Hikâyemiz suç örgütlerinin hasılatlarını geçici süre ile saklamak için kullandığı ve paranın oraya “bırakılmasından” dolayı “The Drop” diye tanımlanan barlardan birinin etrafında dönüyor. Barın eski sahibi olan ve hâlâ öyle görünse de aslında barı bir Çeçen mafyasına çoktan kaptırmış olan bir adam (Gandolfini), onun yanında barmen olarak çalışan kuzeni (Hardy) ve bu barmenin dövülüp çöpe atılmış bir köpek aracılığı ile tanıştığı bir kadın (Noomi Rapace), Gandolfini’nin karakterinin çevirdiği dolaplar ve kadının eski sevgilisi yüzünden karışan işler… Filmin hikâyesi bunlar üzerinden ilerlerken sürprizine rağmen seyirci yeterince şaşırtamıyor ve bu bağlamda beklentilerin altını tam olarak dolduramıyor gibi. Hardy’nin barmen karakterininin gizemli bir yanı olduğunu devamlı olarak hissettiriyor film ama bu sürprizinin sertliğini etkilemiyor neyse ki. Dolayısı ile sorun, hikâyenin tahmin ediliebilir sularda gelişmesi temel olarak. Bu kusuruna rağmen, yönetmen Roskam kattıkları ile filmi seyri keyifli ve hissettirdiği kadar olmasa da derinlikli kılmayı başarmış görünüyor.

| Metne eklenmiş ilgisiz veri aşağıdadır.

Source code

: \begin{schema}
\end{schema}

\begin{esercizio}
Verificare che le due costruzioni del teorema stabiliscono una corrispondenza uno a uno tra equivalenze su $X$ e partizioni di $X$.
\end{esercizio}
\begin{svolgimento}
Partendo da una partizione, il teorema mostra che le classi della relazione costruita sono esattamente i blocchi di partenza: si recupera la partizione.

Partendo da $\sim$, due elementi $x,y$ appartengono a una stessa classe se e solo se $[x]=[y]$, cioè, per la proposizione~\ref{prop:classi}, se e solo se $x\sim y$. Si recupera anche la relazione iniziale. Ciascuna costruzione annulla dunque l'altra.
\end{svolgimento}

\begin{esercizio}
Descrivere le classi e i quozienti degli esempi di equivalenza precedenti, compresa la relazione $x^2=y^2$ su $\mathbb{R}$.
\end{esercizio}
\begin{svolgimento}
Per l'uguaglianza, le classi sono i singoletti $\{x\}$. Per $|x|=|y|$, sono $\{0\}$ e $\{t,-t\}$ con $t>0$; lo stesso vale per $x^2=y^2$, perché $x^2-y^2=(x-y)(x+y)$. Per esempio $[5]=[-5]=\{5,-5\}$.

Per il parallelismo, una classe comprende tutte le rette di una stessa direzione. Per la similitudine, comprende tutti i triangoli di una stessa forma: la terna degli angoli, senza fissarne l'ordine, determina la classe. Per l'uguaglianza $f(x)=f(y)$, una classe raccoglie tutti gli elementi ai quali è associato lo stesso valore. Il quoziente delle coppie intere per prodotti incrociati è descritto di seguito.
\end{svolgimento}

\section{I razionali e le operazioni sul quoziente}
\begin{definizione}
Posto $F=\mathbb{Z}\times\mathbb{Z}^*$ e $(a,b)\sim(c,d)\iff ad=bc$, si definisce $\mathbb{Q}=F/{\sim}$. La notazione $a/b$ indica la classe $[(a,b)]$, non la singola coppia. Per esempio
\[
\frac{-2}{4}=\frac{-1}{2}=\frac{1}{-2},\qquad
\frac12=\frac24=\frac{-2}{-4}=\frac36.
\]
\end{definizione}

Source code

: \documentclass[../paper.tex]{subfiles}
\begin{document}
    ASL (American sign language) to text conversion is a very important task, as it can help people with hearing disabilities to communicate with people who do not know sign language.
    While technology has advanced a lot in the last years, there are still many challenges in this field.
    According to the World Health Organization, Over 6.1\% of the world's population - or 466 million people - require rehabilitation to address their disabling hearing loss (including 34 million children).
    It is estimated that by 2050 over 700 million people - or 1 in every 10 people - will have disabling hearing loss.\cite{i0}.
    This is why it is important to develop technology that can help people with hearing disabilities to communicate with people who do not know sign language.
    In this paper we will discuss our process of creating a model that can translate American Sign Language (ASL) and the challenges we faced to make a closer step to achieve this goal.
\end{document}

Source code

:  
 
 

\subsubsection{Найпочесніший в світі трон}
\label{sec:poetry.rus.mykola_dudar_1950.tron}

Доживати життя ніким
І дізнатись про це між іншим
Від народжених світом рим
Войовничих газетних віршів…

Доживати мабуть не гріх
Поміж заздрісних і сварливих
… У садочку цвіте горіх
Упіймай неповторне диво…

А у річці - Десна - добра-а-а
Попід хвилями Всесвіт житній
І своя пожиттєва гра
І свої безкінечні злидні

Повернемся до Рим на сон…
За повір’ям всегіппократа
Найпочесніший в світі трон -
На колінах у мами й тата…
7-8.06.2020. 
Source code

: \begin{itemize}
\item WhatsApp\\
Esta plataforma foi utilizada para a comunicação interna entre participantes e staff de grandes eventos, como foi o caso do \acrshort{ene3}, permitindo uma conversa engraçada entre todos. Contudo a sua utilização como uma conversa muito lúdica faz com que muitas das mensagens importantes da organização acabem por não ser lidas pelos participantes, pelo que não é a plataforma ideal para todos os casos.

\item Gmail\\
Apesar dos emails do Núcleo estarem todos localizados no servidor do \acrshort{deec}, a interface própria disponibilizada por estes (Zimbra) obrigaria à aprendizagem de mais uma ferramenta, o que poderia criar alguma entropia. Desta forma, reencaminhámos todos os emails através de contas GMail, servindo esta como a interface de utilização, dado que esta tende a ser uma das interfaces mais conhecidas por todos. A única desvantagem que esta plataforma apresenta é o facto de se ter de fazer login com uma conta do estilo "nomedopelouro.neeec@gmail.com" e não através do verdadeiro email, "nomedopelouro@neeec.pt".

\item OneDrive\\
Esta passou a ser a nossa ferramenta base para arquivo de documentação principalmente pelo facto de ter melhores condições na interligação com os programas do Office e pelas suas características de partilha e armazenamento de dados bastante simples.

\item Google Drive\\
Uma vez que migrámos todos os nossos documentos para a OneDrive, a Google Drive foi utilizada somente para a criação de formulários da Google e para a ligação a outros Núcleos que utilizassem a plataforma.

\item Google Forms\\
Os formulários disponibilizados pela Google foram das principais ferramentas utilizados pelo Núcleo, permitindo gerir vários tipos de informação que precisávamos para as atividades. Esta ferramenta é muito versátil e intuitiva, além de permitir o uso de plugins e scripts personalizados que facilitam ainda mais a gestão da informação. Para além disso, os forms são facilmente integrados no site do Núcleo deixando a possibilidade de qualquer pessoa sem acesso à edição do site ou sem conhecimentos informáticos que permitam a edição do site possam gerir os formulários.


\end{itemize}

Bunun temel kaynağı da filmin ana akım sinema kalıpları içinde ilerlemesine rağmen, yönetmenin bir bağımsız film havası yaratmayı başarmış olması. Aksiyonlarda veya suç sahnelerinde çok yeni bir şey görmüyoruz belki ama film bir şekilde anlattığından daha fazlasını ima eder gibi görünmeyi becermiş ki bu da hayli önemli bir başarı olsa gerek.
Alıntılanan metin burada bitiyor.